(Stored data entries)
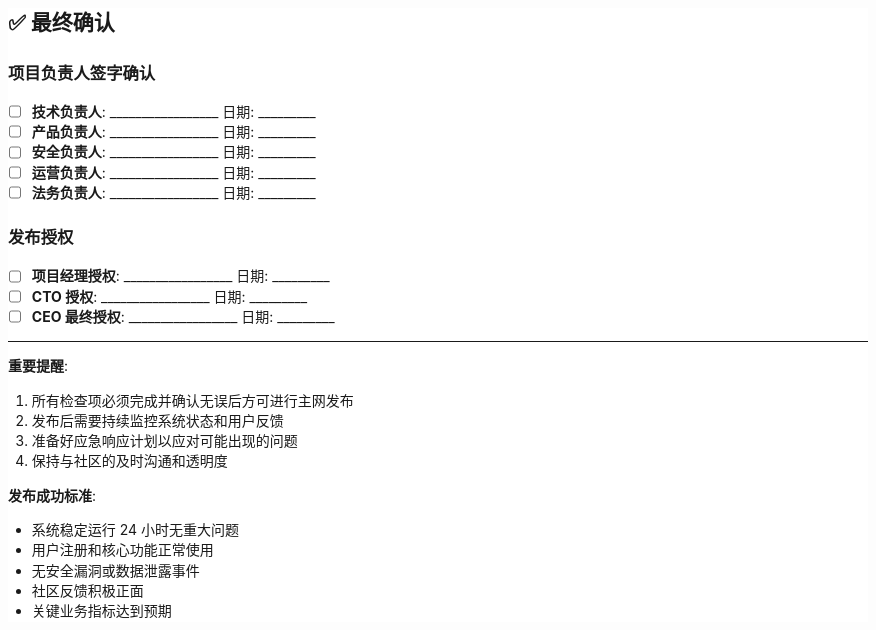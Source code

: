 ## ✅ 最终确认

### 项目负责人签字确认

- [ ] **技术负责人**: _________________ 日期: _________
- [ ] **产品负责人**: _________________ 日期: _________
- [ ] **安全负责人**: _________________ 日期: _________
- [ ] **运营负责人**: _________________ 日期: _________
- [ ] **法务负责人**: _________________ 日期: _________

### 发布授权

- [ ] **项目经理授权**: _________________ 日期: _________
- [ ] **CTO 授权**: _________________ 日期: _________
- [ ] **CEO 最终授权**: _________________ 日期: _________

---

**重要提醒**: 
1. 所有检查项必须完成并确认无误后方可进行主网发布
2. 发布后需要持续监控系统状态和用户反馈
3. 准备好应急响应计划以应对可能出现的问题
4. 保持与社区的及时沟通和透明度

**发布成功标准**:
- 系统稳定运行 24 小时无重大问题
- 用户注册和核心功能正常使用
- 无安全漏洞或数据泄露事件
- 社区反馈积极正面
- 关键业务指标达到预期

--

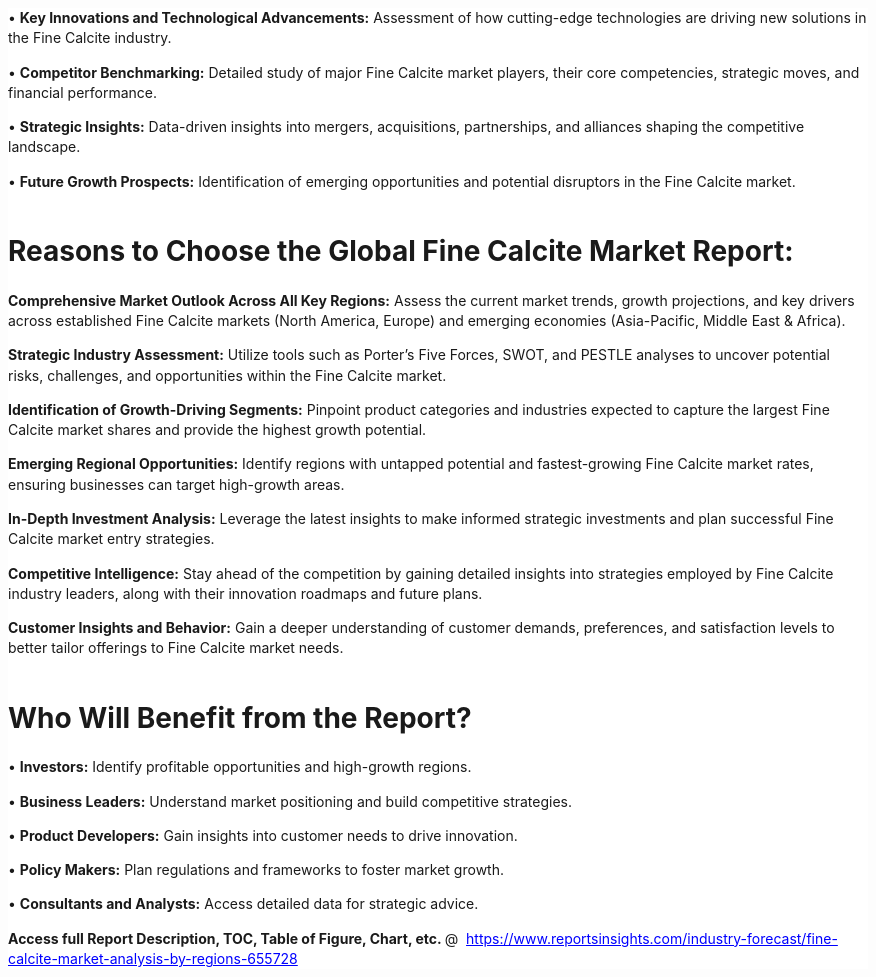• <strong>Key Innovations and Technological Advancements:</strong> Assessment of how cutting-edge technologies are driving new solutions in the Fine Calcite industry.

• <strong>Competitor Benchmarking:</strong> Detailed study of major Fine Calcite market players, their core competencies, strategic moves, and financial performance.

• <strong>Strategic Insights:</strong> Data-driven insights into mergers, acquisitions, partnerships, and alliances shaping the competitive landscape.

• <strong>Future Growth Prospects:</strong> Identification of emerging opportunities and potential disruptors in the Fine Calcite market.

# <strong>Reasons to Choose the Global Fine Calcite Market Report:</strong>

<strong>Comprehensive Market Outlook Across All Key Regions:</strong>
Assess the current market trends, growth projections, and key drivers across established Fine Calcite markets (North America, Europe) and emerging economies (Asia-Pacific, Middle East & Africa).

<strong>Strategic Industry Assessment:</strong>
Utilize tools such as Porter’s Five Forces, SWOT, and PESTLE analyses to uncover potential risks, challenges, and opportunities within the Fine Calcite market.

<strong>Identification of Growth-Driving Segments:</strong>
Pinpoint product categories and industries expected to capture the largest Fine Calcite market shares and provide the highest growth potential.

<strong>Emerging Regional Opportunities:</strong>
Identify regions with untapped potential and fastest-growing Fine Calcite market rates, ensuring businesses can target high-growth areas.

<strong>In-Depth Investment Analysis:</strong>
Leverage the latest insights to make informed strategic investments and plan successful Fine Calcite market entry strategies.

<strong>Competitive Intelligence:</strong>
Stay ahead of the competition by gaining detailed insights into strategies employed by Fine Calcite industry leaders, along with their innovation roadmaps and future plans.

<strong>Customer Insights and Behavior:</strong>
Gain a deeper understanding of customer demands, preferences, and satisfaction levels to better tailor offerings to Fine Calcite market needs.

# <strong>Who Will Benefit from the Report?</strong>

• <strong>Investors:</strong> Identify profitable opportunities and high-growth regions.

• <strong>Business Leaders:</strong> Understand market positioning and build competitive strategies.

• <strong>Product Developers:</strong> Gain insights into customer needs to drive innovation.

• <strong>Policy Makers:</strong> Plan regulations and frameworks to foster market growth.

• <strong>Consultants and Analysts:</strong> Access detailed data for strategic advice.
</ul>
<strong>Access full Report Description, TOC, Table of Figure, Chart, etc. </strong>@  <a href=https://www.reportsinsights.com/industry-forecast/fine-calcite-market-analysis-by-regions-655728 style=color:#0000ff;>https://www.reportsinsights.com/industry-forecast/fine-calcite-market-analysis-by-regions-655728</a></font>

...

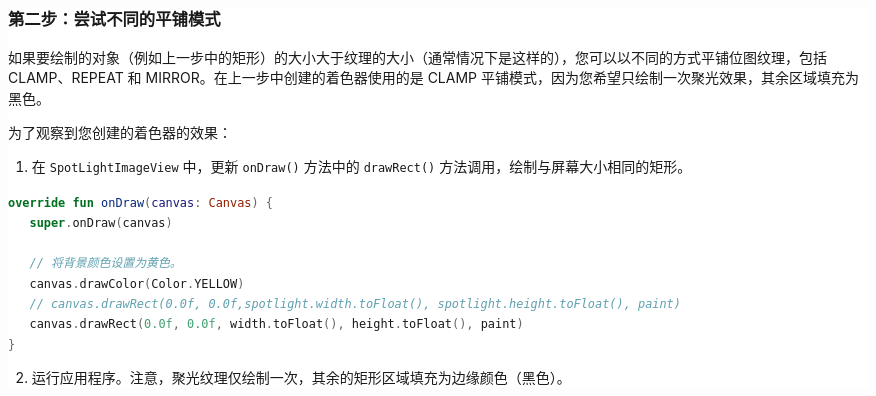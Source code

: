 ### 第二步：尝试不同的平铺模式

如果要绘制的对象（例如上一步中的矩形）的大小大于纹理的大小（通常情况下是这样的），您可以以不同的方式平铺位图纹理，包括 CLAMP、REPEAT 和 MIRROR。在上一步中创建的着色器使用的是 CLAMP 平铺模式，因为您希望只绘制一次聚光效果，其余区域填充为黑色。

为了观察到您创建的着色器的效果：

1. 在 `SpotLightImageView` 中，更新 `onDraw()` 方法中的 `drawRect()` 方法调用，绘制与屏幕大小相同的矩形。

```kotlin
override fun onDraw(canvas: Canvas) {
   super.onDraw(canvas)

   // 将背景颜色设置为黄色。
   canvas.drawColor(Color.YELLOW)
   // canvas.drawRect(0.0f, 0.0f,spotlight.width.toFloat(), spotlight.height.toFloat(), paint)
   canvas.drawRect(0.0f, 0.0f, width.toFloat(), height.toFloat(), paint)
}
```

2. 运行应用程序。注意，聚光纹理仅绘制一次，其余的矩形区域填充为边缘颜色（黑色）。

- _Prompt_:
From the line holding "<strong>Identification of Growth-Driving" to the line holding "<strong>Access full Report", inclusive, restate each line above exactly as written.

- _The completed task_:
<strong>Identification of Growth-Driving Segments:</strong>
Pinpoint product categories and industries expected to capture the largest Fine Calcite market shares and provide the highest growth potential.

<strong>Emerging Regional Opportunities:</strong>
Identify regions with untapped potential and fastest-growing Fine Calcite market rates, ensuring businesses can target high-growth areas.

<strong>In-Depth Investment Analysis:</strong>
Leverage the latest insights to make informed strategic investments and plan successful Fine Calcite market entry strategies.

<strong>Competitive Intelligence:</strong>
Stay ahead of the competition by gaining detailed insights into strategies employed by Fine Calcite industry leaders, along with their innovation roadmaps and future plans.

<strong>Customer Insights and Behavior:</strong>
Gain a deeper understanding of customer demands, preferences, and satisfaction levels to better tailor offerings to Fine Calcite market needs.

# <strong>Who Will Benefit from the Report?</strong>

• <strong>Investors:</strong> Identify profitable opportunities and high-growth regions.

• <strong>Business Leaders:</strong> Understand market positioning and build competitive strategies.

• <strong>Product Developers:</strong> Gain insights into customer needs to drive innovation.

• <strong>Policy Makers:</strong> Plan regulations and frameworks to foster market growth.

• <strong>Consultants and Analysts:</strong> Access detailed data for strategic advice.
</ul>
<strong>Access full Report Description, TOC, Table of Figure, Chart, etc. </strong>@  <a href=https://www.reportsinsights.com/industry-forecast/fine-calcite-market-analysis-by-regions-655728 style=color:#0000ff;>https://www.reportsinsights.com/industry-forecast/fine-calcite-market-analysis-by-regions-655728</a></font>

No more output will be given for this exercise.